Der Preis der Unbeugsamkeit
Meine Hände zitterten. Sie waren blutüberströmt. Mein Herz raste, als ob es ein Rennen gegen sich selbst machen würde. Mein Entsetzen über das Geschehene schnürte mir die Kehle zu. „Bitte, Papa, wach auf!“, schluchzte ich hemmungslos. Ich drückte noch fester auf die Schusswunde im Bauch, um die Blutung zu stillen, aber es gelang mir nicht. In meinem Kopf drehte sich ein Karussell fürchterlicher Bilder, gleichzeitig war ich wie gelähmt. Dabei war ich gerade der Einzige, der etwas für ihn tun konnte. Denn ich bin Arzt, so wie er.
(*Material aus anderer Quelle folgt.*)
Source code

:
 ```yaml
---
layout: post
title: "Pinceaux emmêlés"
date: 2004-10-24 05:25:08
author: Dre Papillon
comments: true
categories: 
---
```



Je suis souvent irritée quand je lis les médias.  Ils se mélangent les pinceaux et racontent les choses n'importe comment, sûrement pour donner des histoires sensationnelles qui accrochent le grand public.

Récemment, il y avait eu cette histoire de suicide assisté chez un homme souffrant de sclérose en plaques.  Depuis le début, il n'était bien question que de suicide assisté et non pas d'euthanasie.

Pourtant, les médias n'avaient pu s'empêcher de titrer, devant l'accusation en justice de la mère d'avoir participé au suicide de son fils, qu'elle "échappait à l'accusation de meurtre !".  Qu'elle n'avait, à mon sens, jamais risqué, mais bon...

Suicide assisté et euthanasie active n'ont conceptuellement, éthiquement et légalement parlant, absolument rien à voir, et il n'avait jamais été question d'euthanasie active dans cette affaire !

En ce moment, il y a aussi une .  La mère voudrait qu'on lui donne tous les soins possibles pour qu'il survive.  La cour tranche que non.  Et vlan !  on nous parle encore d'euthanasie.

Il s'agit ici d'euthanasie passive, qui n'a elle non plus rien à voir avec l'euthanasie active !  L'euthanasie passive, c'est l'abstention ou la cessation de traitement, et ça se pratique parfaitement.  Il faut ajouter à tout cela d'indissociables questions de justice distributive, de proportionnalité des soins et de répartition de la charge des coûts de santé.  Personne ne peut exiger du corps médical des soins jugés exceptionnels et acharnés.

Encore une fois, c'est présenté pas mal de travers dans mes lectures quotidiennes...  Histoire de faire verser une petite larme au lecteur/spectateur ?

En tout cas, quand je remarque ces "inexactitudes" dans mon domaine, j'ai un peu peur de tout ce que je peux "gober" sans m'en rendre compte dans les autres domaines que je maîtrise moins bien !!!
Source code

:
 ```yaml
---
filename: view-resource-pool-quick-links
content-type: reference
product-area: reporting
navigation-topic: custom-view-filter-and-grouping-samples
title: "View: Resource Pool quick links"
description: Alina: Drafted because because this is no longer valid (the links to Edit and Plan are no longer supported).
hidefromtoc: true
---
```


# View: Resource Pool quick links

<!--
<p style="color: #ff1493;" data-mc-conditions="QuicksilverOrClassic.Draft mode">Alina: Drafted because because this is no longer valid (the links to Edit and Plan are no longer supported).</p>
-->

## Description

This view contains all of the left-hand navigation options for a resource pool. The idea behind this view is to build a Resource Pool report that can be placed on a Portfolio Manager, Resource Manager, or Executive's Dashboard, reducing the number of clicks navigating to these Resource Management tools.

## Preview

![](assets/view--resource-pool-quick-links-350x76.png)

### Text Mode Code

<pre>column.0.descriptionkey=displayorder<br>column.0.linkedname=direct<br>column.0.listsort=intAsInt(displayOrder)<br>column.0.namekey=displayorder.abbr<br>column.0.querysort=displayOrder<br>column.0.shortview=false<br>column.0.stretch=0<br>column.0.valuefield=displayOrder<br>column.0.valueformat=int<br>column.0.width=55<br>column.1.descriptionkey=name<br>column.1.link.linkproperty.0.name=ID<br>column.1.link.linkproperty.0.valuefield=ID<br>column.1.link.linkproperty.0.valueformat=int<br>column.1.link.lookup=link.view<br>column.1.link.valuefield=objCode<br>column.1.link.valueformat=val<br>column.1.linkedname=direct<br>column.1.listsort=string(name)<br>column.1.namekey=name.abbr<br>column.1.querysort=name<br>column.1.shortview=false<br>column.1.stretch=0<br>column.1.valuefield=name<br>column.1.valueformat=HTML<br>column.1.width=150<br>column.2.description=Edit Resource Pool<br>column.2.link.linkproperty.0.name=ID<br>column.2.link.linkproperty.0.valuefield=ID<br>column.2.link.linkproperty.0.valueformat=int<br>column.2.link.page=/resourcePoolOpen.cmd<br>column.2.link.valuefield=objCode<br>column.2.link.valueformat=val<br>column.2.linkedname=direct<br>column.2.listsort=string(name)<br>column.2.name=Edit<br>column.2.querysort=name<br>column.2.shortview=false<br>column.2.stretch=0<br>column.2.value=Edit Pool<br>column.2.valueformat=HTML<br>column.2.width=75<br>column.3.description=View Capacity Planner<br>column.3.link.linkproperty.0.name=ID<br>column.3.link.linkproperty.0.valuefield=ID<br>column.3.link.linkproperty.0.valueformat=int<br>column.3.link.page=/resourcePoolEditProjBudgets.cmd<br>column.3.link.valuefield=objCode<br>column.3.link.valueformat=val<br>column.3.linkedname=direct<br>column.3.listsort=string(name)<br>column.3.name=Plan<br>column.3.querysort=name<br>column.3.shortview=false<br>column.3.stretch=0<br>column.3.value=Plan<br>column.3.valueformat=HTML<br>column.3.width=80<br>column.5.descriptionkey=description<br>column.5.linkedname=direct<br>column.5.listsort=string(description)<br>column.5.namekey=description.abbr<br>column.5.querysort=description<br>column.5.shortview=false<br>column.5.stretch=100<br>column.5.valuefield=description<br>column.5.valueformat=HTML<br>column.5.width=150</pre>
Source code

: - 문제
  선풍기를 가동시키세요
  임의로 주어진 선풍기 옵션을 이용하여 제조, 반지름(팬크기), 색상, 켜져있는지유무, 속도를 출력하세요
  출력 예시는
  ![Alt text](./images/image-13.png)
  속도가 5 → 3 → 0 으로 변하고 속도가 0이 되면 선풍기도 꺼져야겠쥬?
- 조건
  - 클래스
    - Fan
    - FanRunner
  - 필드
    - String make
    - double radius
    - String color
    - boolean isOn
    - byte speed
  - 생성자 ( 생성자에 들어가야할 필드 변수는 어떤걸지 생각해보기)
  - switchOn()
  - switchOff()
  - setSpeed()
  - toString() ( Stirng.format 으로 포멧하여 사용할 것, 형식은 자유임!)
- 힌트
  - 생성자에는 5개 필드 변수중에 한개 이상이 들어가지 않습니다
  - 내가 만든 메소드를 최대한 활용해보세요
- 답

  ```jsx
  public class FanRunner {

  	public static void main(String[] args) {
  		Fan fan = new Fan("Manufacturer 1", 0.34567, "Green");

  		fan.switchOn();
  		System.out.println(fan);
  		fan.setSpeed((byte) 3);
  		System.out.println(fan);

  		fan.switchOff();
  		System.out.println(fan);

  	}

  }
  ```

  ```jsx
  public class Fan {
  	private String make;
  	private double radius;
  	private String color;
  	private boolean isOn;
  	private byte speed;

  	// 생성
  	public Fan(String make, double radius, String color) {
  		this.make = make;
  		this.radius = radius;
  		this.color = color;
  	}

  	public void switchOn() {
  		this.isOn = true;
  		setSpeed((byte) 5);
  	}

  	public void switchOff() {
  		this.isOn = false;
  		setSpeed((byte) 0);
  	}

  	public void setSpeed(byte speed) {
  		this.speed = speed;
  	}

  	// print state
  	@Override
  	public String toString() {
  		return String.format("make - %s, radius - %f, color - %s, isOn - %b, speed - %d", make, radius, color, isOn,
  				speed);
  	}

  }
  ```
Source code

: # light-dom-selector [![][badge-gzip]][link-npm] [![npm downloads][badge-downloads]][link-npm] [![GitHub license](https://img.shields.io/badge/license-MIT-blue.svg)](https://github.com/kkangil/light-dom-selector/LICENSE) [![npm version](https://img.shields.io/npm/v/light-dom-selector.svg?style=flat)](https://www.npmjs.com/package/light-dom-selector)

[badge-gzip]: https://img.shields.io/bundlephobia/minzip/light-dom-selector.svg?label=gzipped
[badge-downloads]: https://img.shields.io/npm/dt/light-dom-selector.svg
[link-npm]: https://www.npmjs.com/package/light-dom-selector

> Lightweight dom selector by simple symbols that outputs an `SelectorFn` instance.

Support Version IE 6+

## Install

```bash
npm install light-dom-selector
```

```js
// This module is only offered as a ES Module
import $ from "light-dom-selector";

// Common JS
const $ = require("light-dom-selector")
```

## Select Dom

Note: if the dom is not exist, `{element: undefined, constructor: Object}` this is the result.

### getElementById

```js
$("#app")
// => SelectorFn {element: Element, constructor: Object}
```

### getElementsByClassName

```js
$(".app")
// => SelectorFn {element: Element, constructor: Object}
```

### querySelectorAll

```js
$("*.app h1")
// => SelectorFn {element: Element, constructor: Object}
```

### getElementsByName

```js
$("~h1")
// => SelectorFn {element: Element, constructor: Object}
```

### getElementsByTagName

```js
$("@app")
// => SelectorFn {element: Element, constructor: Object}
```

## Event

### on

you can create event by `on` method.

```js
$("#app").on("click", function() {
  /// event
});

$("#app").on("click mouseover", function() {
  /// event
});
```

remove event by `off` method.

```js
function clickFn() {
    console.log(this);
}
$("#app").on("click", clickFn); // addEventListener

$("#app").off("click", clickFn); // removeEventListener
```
Unsere Stadt war lebenswert. Es ging uns gut. Meine Mutter war Buchhändlerin und meine Schwester Lehrerin, bevor die Terrorristen unser Land besetzten. Mit ihrer Ankunft wurde alles anders. Wie viele Menschen, verloren wir unsere Arbeit. Das nahgelegene Einkaufscenter war durch eine Bombe zerstört worden, eine Hungersnot bahnte sich an. Das Lachen der spielenden Kinder auf den Straßen war verstummt. Entgegen allen Beteuerungen zogen die neuen Machthaber von Haus zu Haus und begannen potenzielle Gegner auszuschalten. Viele resignierten, nur eine Minderheit wagte den Widerstand, der mit unvorstellbarer Brutalität verfolgt wurde. Wir gehörten zu den Unbeugsamen.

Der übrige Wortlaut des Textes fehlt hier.